My mom used to be the CEO of a company called Ingredion, which is a Fortune 500 food ingredient manufacturer. So, as a family, as we decided to start doing some of our own direct investing, we saw an opportunity within the broader food landscape around advances in health and wellness.
I spearheaded this initiative about 11 years ago, when I joined the family office. Chicago is a major hub for food, so it was an easy place to launch and get involved. We have had some success along the way: We invested in a company called Factor, which is a prepared meal subscription service that ended up scaling and selling to Hello Fresh at the end of 2020.
So, with continued success, we ended up deciding that this was becoming more than just a family office investment strategy. I had a team doing this, and we decided it should be spun out of the family office and stand on its own. It’s called Bluestein Ventures. The family is still very much involved — we have an ownership stake in the firm and are the anchor investors. I serve as one of the managing partners, but we also have nonfamily members. We have a team of five that works on the fund and have raised a $45 million fund that closed in 2023. So, now it lives beyond the family office, but the family is very much still involved and invested in it.
How are you using technology and AI in your family office or investment operations?
We have tended to look to our outsourced partners to leverage their technology tools. So, we use what Pitcairn uses around financial reporting and what RSM uses around tax. Internally, we have traditionally just used commercially available services, like Dropbox for document storage. I think we have been kind of slow to really invest in our technology infrastructure.
However, with AI, we see a new opportunity: Could it help us really streamline and improve our operations? One of the things we have struggled with is the operational complexity: As you have more people involved and have all these resources, how do we generate the right information and make sure everyone has that information?
There may be value in investing more and seeing if we can really build a better kind of operating system for the family that would help coordinate resources and share information and also improve efficiency, so it reduces the burden of managing these operations. We’re still so early in the journey of figuring that out, because these AI tools are still very new. There is also this question around privacy that is a key challenge when it comes to the level of comfort in leveraging these tools if you’re providing sensitive family information.
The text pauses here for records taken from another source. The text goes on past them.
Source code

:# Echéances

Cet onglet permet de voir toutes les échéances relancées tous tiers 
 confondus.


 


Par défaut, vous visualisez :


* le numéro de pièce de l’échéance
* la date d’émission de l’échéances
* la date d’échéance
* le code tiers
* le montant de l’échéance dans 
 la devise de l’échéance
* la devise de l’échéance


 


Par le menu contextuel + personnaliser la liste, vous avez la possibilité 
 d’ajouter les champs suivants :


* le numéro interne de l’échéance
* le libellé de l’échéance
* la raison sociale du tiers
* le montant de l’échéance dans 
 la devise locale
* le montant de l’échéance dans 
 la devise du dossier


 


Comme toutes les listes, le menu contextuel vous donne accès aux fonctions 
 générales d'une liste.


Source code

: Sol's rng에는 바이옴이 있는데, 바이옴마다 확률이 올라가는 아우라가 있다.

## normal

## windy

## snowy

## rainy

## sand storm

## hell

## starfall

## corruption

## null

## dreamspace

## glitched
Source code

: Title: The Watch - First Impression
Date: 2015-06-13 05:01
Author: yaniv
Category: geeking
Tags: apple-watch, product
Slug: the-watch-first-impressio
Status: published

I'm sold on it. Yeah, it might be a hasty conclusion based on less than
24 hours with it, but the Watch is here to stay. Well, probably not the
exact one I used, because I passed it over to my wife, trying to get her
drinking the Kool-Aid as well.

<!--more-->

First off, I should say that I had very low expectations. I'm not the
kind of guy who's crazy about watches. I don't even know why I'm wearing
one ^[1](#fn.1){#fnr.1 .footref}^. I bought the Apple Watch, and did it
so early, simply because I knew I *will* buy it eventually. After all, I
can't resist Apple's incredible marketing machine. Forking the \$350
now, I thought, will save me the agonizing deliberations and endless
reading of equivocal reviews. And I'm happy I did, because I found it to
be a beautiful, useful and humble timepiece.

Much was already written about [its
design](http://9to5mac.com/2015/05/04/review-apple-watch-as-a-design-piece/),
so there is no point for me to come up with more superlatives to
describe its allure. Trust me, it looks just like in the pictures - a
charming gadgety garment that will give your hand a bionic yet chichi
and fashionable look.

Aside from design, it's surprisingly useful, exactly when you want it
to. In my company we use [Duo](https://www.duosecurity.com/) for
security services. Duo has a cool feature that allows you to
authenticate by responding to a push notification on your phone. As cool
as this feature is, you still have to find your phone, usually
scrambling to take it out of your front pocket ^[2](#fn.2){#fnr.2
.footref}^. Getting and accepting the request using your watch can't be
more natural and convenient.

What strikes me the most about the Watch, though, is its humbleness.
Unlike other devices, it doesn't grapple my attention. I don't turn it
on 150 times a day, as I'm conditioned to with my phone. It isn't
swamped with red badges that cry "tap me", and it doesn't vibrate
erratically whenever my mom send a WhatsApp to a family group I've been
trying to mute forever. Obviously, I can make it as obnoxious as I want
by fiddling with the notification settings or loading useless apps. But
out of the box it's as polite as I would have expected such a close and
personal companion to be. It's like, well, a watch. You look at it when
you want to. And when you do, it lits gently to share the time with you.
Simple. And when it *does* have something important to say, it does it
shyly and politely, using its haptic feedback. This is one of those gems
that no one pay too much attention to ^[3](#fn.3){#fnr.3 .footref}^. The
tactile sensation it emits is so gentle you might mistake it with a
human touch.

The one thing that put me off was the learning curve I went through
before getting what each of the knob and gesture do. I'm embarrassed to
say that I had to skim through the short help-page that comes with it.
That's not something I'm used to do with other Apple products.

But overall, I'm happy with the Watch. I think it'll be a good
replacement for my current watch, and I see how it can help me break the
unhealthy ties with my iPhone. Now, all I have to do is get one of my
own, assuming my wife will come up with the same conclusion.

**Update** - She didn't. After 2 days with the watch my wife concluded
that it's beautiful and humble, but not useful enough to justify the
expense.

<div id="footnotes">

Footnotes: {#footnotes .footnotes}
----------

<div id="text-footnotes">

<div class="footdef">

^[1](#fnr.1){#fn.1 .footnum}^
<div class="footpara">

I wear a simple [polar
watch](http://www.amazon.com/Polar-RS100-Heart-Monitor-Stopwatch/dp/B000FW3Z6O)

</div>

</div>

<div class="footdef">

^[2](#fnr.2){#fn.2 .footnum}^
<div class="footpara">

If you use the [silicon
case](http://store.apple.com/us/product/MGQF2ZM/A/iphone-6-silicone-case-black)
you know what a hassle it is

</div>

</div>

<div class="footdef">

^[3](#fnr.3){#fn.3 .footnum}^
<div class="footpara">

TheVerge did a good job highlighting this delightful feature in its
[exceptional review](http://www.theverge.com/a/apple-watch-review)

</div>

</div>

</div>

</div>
With Bluestein Ventures, we are aggressively, from an investment perspective, trying to figure out how we can leverage these AI tools — both to think about how to make better investments, but also to manage the processes there: doing due diligence on investments, writing up investment decisions and so on. Bluestein Ventures is kind of our skunkworks right now to figure out how to use the AI tools that are changing how work is going to be done.
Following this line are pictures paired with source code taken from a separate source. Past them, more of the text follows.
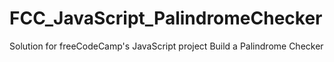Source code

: # FCC_JavaScript_PalindromeChecker
Solution for freeCodeCamp's JavaScript project Build a Palindrome Checker
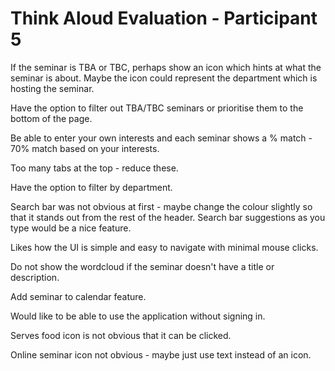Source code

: # Think Aloud Evaluation - Participant 5

If the seminar is TBA or TBC, perhaps show an icon which hints at what the seminar is about. Maybe the icon could represent the department which is hosting the seminar.

Have the option to filter out TBA/TBC seminars or prioritise them to the bottom of the page.

Be able to enter your own interests and each seminar shows a % match - 70% match based on your interests.

Too many tabs at the top - reduce these.

Have the option to filter by department.

Search bar was not obvious at first - maybe change the colour slightly so that it stands out from the rest of the header. Search bar suggestions as you type would be a nice feature.

Likes how the UI is simple and easy to navigate with minimal mouse clicks.

Do not show the wordcloud if the seminar doesn't have a title or description.

Add seminar to calendar feature.

Would like to be able to use the application without signing in.

Serves food icon is not obvious that it can be clicked.

Online seminar icon not obvious - maybe just use text instead of an icon.
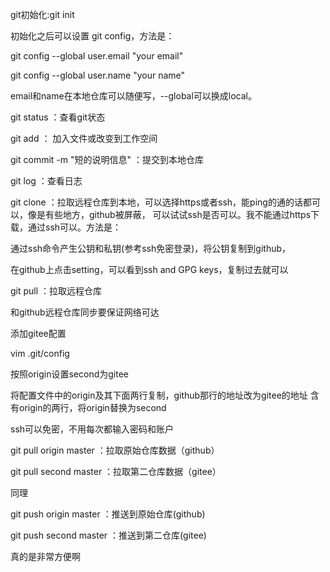git初始化:git init

初始化之后可以设置 git config，方法是：

git config --global user.email "your email"

git config --global user.name "your name"

email和name在本地仓库可以随便写，--global可以换成local。

git status ：查看git状态

git add ： 加入文件或改变到工作空间

git commit -m "短的说明信息" ：提交到本地仓库

git log ：查看日志

git clone ：拉取远程仓库到本地，可以选择https或者ssh，能ping的通的话都可以，像是有些地方，github被屏蔽，
可以试试ssh是否可以。我不能通过https下载，通过ssh可以。方法是：

通过ssh命令产生公钥和私钥(参考ssh免密登录)，将公钥复制到github，

在github上点击setting，可以看到ssh and GPG keys，复制过去就可以

git pull ：拉取远程仓库

和github远程仓库同步要保证网络可达

添加gitee配置

vim .git/config

按照origin设置second为gitee

将配置文件中的origin及其下面两行复制，github那行的地址改为gitee的地址
含有origin的两行，将origin替换为second

ssh可以免密，不用每次都输入密码和账户

git pull origin master ：拉取原始仓库数据（github）

git pull second master ：拉取第二仓库数据（gitee）

同理

git push origin master ：推送到原始仓库(github)

git push second master ：推送到第二仓库(gitee)

真的是非常方便啊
Then maybe there will be tools to make it easier for the family to engage with the family office. I think that’s the promise of AI: that it gives everyone more tools. So, it’s possible that the general tools will become more applicable to the family office world.
What are your long-term goals for the family office?
That’s another good question. We haven’t fully defined that, and it’s something we talk about. But I think the long-term objective is obviously to manage the family’s wealth and help support family members to make sure that they live fulfilling lives — and at the same time, it’s an opportunity to work together as a family, to invest, to support key initiatives in areas where we want to spend time and have impact.

That’s how I think of Bluestein Ventures, as well: We believe we’re playing a role in helping improve the food system, and it’s an area that the family has an interest in.
There may be other areas that evolve over time, as we have discussions around philanthropy and investments. I think that purpose is evolving. The family office is there to serve as that foundation so that the family can do purposeful activities leveraging their resources.